Oscar Hildebrandt, D.V.M. – Director
 
Dr. Hildebrandt served as an advisory member of Royale Energy’s board of directors from 1994 to 1995 and became a director in 1995.  He serves as chairman of Royale Energy’s audit committee.  Dr. Hildebrandt practiced veterinary medicine as President of Medford Veterinary Clinic, Medford, Wisconsin, from 1960 to 1990.  Since 1990, Dr. Hildebrandt has engaged independently in veterinary practice consulting services.  He has served on the board of directors of Fidelity National Bank - Medford, Wisconsin, and its predecessor bank from 1965 to the present and is past chairman of the board of the Bank.  From 1990 to the present he has acted as a financial advisor engaged in private business interests.  Dr.
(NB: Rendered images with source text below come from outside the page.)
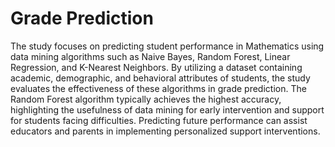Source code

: # Grade Prediction
The study focuses on predicting student performance in Mathematics using data mining algorithms such as Naive Bayes, Random Forest, Linear Regression, and K-Nearest Neighbors. By utilizing a dataset containing academic, demographic, and behavioral attributes of students, the study evaluates the effectiveness of these algorithms in grade prediction. The Random Forest algorithm typically achieves the highest accuracy, highlighting the usefulness of data mining for early intervention and support for students facing difficulties. Predicting future performance can assist educators and parents in implementing personalized support interventions.
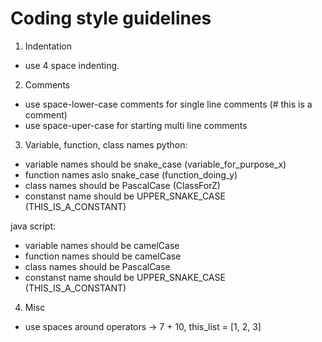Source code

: # Coding style guidelines

1. Indentation
- use 4 space indenting.

2. Comments
- use space-lower-case comments for single line comments (# this is a comment)
- use space-uper-case for starting multi line comments

3. Variable, function, class names
python:
- variable names should be snake_case       (variable_for_purpose_x)
- function names aslo snake_case            (function_doing_y)
- class names should be PascalCase          (ClassForZ)
- constanst name should be UPPER_SNAKE_CASE (THIS_IS_A_CONSTANT)

java script:
- variable names should be camelCase 
- function names should be camelCase
- class names should be PascalCase 
- constanst name should be UPPER_SNAKE_CASE (THIS_IS_A_CONSTANT)

4. Misc
- use spaces around operators -> 7 + 10, this_list = [1, 2, 3]
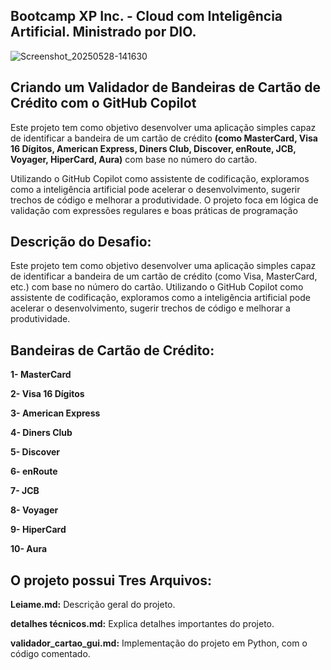 ## Bootcamp XP Inc. - Cloud com Inteligência Artificial. Ministrado por DIO.

![Screenshot_20250528-141630](https://github.com/user-attachments/assets/ead8d4f0-5da9-46fe-904f-930be30eb7ba)

## Criando um Validador de Bandeiras de Cartão de Crédito com o GitHub Copilot


Este projeto tem como objetivo desenvolver uma aplicação simples capaz de identificar a bandeira de um cartão de crédito **(como    MasterCard,
 Visa 16 Dígitos,
American Express,
 Diners Club,
Discover,
enRoute,
JCB,
Voyager,
HiperCard,
Aura)** com base no número do cartão.

 Utilizando o GitHub Copilot como assistente de codificação, exploramos como a inteligência artificial pode acelerar o desenvolvimento, sugerir trechos de código e melhorar a produtividade. O projeto foca em lógica de validação com expressões regulares e boas práticas de programação 


## Descrição do Desafio: 
Este projeto tem como objetivo desenvolver uma aplicação simples capaz de identificar a bandeira de um cartão de crédito (como Visa, MasterCard, etc.) com base no número do cartão. Utilizando o GitHub Copilot como assistente de codificação, exploramos como a inteligência artificial pode acelerar o desenvolvimento, sugerir trechos de código e melhorar a produtividade. 


## Bandeiras de Cartão de Crédito: 

**1- MasterCard**

**2- Visa 16 Dígitos**

**3- American Express**

**4- Diners Club**

**5- Discover**

**6- enRoute**

**7- JCB**

**8- Voyager**

**9- HiperCard**

**10- Aura** 



## O projeto possui Tres Arquivos:


**Leiame.md:** Descrição geral do projeto.

**detalhes técnicos.md:** Explica detalhes importantes do projeto.

**validador_cartao_gui.md:** Implementação do projeto em Python, com o código comentado.





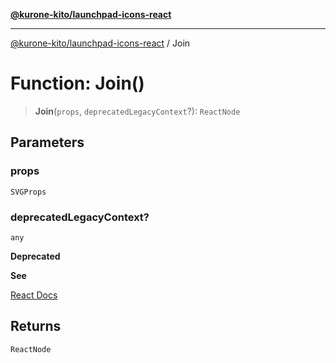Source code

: [**@kurone-kito/launchpad-icons-react**](../README.md)

***

[@kurone-kito/launchpad-icons-react](../globals.md) / Join

# Function: Join()

> **Join**(`props`, `deprecatedLegacyContext`?): `ReactNode`

## Parameters

### props

`SVGProps`

### deprecatedLegacyContext?

`any`

**Deprecated**

**See**

[React Docs](https://legacy.reactjs.org/docs/legacy-context.html#referencing-context-in-lifecycle-methods)

## Returns

`ReactNode`
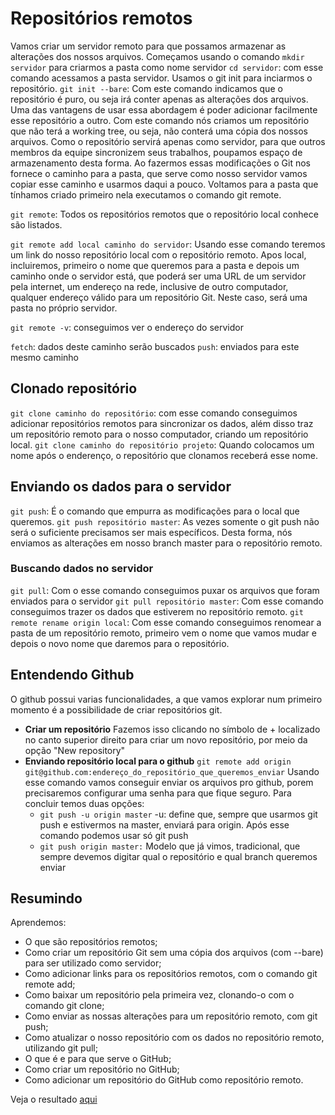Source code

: # Repositórios remotos

Vamos criar um servidor remoto para que possamos armazenar as alterações dos nossos arquivos.
Começamos usando o comando `mkdir servidor` para criarmos a pasta como nome servidor
`cd servidor`: com esse comando acessamos a pasta servidor. Usamos o git init para inciarmos o repositório.
`git init --bare`: Com este comando indicamos que o repositório é puro, ou seja irá conter apenas as alterações dos arquivos.
Uma das vantagens de usar essa abordagem é poder adicionar facilmente esse repositório a outro.
Com este comando nós criamos um repositório que não terá a working tree, ou seja, não conterá uma cópia dos nossos arquivos. Como o repositório servirá apenas como servidor, para que outros membros da equipe sincronizem seus trabalhos, poupamos espaço de armazenamento desta forma.
Ao fazermos essas modificações o Git nos fornece o caminho para a pasta, que serve como nosso servidor vamos copiar esse caminho e usarmos daqui a pouco.
Voltamos para a pasta que tínhamos criado primeiro nela executamos o comando git remote.

`git remote`: Todos os repositórios remotos que o repositório local conhece são listados.

`git remote add local caminho do servidor`: Usando esse comando teremos um link do nosso repositório local com o repositório remoto. Apos local, incluiremos, primeiro o nome que queremos para a pasta e depois um caminho onde o servidor está, que poderá ser uma URL de um servidor pela internet, um endereço na rede, inclusive de outro computador, qualquer endereço válido para um repositório Git. Neste caso, será uma pasta no próprio servidor.

`git remote -v`: conseguimos ver o endereço do servidor

`fetch`: dados deste caminho serão buscados
`push`: enviados para este mesmo caminho

## Clonado repositório

`git clone caminho do repositório`: com esse comando conseguimos adicionar repositórios remotos para sincronizar os dados, além disso traz um repositório remoto para o nosso computador, criando um repositório local.
`git clone caminho do repositório projeto`: Quando colocamos um nome após o enderenço, o repositório que clonamos receberá esse nome.

## Enviando os dados para o servidor

`git push`: É o comando que empurra as modificações para o local que queremos.
`git push repositório master`: As vezes somente o git push não será o suficiente precisamos ser mais específicos. Desta forma, nós enviamos as alterações em nosso branch master para o repositório remoto.

### Buscando dados no servidor

`git pull`: Com o esse comando conseguimos puxar os arquivos que foram enviados para o servidor
`git pull repositório master`: Com esse comando conseguimos trazer os dados que estiverem no repositório remoto.
`git remote rename origin local`: Com esse comando conseguimos renomear a pasta de um repositório remoto, primeiro vem o nome que vamos mudar e depois o novo nome que daremos para o repositório.

## Entendendo Github

O github possui varias funcionalidades, a que vamos explorar num primeiro momento é a possibilidade de criar repositórios git.

- **Criar um repositório**
  Fazemos isso clicando no símbolo de + localizado no canto superior direito para criar um novo repositório, por meio da opção "New repository"
- **Enviando repositório local para o github**
  `git remote add origin git@github.com:endereço_do_repositório_que_queremos_enviar`
  Usando esse comando vamos conseguir enviar os arquivos pro github, porem precisaremos configurar uma senha para que fique seguro.
  Para concluir temos duas opções:
  - `git push -u origin master`
    -u: define que, sempre que usarmos git push e estivermos na master, enviará para origin. Após esse comando podemos usar só git push
  - `git push origin master:` Modelo que já vimos, tradicional, que sempre devemos digitar qual o repositório e qual branch queremos enviar

## Resumindo

Aprendemos:

- O que são repositórios remotos;
- Como criar um repositório Git sem uma cópia dos arquivos (com --bare) para ser utilizado como servidor;
- Como adicionar links para os repositórios remotos, com o comando git remote add;
- Como baixar um repositório pela primeira vez, clonando-o com o comando git clone;
- Como enviar as nossas alterações para um repositório remoto, com git push;
- Como atualizar o nosso repositório com os dados no repositório remoto, utilizando git pull;
- O que é e para que serve o GitHub;
- Como criar um repositório no GitHub;
- Como adicionar um repositório do GitHub como repositório remoto.

Veja o resultado [aqui](https://github.com/diogoodev/alura-git)
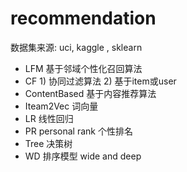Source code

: #  recommendation 
  数据集来源:  uci, kaggle , sklearn
- LFM    基于邻域个性化召回算法
- CF     1) 协同过滤算法     2) 基于item或user
- ContentBased   基于内容推荐算法
- Iteam2Vec     词向量
- LR         线性回归
- PR  personal rank    个性排名
- Tree  决策树
- WD     排序模型    wide and deep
Hildebrandt received a Bachelor of Science degree from the University of Wisconsin in 1954 and a Doctor of Veterinary Medicine degree from the University of Minnesota in 1958.
 
Gary Grinsfelder – Director
 
Mr. Grinsfelder is a geologist and manager with 38 years’ experience in oil and gas exploration, exploitation and property evaluation.  Currently Mr. Grinsfelder is an independent industry consultant.  Previously, Mr. Grinsfelder was Vice President of Exploration at LeFrak Energy and President of TXCO Resources.  He has also served in geologic and management roles for Output Exploration, LLC, Araxas Exploration, Inc., Triad Energy Corporation, Spartan Petroleum Corporation, American Petrofina Company of Texas, Union Oil Company of California and Degolyer and MacNaughton.  He received a Bachelor of Science degree in 1972 from Southern Methodist University and has performed graduate studies at the University of Puerto Rico Department of Marine Science and University of Houston Department of Geology.
 
Tony Hall – Director
 
Ambassador Hall served as a member of the United States House of Representatives, representing the people of the Third District of Ohio, for almost twenty-four years, from 1979 to 2002.  In 2002 he was appointed U.S. Ambassador to the United Nations Agencies for Food and Agriculture.  He served as chief of the U.S. Mission to the U.N. Agencies in Rome – the Work Food Program, Food and Agriculture Organization and International Fund for Agricultural Development.  He has been nominated  for the Nobel Peace Prize on three occasions for his humanitarian and hunger-related work.  He received his A. B. degree from Denison  University, Granville, Ohio, in 1964.
 
George M. Watters – Director
 
Mr. Watters has been a Director of Royale Energy, Inc. since 1991. He has many years of senior management experience, including 23 years with Amoco, in all phases of downstream petroleum operations - marketing, refining, trading and commercial development. As CEO, he was instrumental in the conception and development of two successful grass roots refining and marketing projects in Australia and Singapore. His last assignment was Chief Executive of Amoco Shipping and Trading Company, residing in London. Prior to his affiliation with Amoco, he held various senior management positions with the former Standard-Vacuum Oil Company, jointly owned by Exxon and Mobil. He is a graduate of MIT and also attended their Management Program for Senior Executives. During World War II, Mr. Watters served four years as an officer in the U.S. Navy Civil Engineering Corps.
 
Audit Committee

The board has appointed an audit committee to assist the board of directors in carrying out its responsibility as to the independence and competence of the Company’s independent public accountants. In accordance with the rules of NASDAQ for listed companies, all members of the audit committee are independent members of the board of directors.  The audit committee operates pursuant to an audit committee charger which has been adopted by the board of directors to define the committee’s responsibilities.  A copy of the audit committee charter is posted on our website, www.royl.com  The board has determined that Oscar A. Hildebrandt qualifies as an “audit committee financial expert” as defined in Item 407(d)(5) of the Securities and Exchange Commission.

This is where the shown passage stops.